* What the exercise asks
If a line in the records below contains the word "Object", copy it out.

* The records
********

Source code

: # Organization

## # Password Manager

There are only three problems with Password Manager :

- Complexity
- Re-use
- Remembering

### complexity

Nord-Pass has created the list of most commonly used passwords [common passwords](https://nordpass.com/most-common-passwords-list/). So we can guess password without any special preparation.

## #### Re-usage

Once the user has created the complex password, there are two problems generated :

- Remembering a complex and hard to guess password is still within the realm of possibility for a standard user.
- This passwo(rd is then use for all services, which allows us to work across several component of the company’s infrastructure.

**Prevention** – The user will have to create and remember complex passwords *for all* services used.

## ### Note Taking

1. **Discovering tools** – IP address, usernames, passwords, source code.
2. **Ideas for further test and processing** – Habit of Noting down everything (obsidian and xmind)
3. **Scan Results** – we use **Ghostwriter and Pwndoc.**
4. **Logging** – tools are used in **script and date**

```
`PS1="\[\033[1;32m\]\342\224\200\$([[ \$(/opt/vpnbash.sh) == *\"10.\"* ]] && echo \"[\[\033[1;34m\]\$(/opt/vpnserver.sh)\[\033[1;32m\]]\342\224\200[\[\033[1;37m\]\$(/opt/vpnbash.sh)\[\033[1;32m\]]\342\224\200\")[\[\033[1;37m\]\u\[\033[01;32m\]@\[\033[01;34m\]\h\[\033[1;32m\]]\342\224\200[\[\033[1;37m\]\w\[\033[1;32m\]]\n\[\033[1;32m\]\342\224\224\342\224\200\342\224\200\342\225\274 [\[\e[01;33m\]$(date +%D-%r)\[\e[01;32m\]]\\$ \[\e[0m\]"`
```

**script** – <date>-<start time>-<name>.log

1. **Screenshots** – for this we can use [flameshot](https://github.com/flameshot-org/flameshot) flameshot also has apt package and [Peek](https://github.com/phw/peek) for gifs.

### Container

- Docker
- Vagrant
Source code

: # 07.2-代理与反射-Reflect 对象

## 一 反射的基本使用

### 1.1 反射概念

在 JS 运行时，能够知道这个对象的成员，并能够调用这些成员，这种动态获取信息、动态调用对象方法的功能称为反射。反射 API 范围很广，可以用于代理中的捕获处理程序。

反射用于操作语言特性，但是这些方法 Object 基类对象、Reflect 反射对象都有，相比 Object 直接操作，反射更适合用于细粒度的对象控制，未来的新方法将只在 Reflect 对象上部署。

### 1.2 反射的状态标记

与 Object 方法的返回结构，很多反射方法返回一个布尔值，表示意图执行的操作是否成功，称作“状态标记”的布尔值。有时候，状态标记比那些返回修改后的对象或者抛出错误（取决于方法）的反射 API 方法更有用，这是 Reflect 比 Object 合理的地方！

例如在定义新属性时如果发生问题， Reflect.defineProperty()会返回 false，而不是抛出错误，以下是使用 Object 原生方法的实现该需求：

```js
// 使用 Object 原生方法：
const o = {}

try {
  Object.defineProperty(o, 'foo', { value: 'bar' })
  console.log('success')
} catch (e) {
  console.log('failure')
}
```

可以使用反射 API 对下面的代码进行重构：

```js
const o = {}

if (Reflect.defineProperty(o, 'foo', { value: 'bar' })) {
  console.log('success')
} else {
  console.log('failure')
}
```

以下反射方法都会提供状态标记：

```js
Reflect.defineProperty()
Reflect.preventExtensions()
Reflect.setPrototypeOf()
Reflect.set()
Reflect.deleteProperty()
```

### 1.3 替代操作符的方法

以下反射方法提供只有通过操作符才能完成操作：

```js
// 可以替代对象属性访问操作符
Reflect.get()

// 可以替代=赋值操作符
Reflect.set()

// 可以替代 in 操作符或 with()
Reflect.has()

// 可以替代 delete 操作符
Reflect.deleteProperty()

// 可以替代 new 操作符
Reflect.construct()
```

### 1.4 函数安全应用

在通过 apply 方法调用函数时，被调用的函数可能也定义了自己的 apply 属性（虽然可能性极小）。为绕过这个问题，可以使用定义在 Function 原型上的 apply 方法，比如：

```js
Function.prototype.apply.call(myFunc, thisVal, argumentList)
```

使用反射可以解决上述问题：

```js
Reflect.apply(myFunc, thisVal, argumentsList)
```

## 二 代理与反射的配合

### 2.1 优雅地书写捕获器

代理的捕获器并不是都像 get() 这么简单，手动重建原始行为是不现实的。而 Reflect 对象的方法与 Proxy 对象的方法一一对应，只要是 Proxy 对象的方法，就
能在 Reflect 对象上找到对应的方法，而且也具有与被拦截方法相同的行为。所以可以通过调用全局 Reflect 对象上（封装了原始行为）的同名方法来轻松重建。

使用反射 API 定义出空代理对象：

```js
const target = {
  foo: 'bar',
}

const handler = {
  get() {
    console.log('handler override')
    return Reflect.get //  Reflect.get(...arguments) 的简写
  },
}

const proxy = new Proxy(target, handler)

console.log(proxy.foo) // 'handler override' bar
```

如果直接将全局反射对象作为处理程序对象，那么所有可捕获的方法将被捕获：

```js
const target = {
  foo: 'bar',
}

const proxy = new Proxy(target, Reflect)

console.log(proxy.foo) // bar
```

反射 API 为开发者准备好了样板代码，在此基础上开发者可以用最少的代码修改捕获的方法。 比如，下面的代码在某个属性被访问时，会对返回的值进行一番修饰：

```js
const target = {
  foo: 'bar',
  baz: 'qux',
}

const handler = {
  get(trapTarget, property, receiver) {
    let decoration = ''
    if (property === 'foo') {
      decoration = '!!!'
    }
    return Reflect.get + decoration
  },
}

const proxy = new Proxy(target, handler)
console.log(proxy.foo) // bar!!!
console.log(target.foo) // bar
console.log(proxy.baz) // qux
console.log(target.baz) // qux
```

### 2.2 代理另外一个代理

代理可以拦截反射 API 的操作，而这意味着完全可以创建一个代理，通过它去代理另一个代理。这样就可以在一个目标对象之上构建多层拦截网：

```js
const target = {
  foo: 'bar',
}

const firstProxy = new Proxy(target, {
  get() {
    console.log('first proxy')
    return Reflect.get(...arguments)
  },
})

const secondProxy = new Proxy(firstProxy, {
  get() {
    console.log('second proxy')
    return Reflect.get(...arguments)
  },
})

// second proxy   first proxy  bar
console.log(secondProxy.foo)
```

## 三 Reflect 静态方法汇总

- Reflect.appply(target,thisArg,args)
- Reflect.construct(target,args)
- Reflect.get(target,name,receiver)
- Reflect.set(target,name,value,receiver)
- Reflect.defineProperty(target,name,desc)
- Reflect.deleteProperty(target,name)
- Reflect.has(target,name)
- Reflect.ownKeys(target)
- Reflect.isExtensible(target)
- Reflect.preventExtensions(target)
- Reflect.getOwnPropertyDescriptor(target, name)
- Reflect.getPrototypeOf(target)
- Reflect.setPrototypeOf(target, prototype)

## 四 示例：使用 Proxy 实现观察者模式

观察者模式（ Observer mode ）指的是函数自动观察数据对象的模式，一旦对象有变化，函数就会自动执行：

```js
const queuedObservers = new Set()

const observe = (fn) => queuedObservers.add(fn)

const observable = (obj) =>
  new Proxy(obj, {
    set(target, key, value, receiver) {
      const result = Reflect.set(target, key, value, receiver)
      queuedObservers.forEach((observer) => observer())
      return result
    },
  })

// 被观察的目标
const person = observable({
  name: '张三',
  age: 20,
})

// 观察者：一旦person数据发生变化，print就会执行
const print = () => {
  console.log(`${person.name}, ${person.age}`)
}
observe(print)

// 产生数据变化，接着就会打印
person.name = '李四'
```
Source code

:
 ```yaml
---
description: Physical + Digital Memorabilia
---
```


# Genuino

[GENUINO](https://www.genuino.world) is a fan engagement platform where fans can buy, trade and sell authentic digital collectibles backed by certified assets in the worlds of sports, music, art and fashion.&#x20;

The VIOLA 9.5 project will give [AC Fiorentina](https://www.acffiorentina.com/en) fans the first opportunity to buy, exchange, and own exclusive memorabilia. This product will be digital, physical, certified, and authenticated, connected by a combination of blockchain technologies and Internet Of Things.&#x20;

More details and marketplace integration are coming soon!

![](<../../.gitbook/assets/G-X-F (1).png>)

********

* Response area
反射用于操作语言特性，但是这些方法 Object 基类对象、Reflect 反射对象都有，相比 Object 直接操作，反射更适合用于细粒度的对象控制，未来的新方法将只在 Reflect 对象上部署。
与 Object 方法的返回结构，很多反射方法返回一个布尔值，表示意图执行的操作是否成功，称作“状态标记”的布尔值。有时候，状态标记比那些返回修改后的对象或者抛出错误（取决于方法）的反射 API 方法更有用，这是 Reflect 比 Object 合理的地方！
例如在定义新属性时如果发生问题， Reflect.defineProperty()会返回 false，而不是抛出错误，以下是使用 Object 原生方法的实现该需求：
// 使用 Object 原生方法：
  Object.defineProperty(o, 'foo', { value: 'bar' })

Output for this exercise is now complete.